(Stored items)
_____
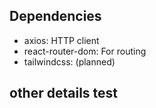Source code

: ## Dependencies
- axios: HTTP client
- react-router-dom: For routing
- tailwindcss: (planned)

## other details test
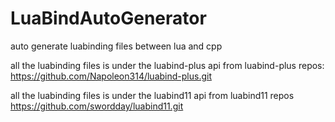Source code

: # LuaBindAutoGenerator
auto generate luabinding files between lua and cpp

all the luabinding files is under the luabind-plus api from
luabind-plus repos:
  https://github.com/Napoleon314/luabind-plus.git

all the luabinding files is under the luabind11 api from
luabind11 repos
  https://github.com/swordday/luabind11.git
_____
Required action ▸
With the pictures omitted, reproduce the data above exactly.

Exercise solution ▸
Source code

: ## Dependencies
- axios: HTTP client
- react-router-dom: For routing
- tailwindcss: (planned)

## other details test
Source code

: # LuaBindAutoGenerator
auto generate luabinding files between lua and cpp

all the luabinding files is under the luabind-plus api from
luabind-plus repos:
  https://github.com/Napoleon314/luabind-plus.git

all the luabinding files is under the luabind11 api from
luabind11 repos
  https://github.com/swordday/luabind11.git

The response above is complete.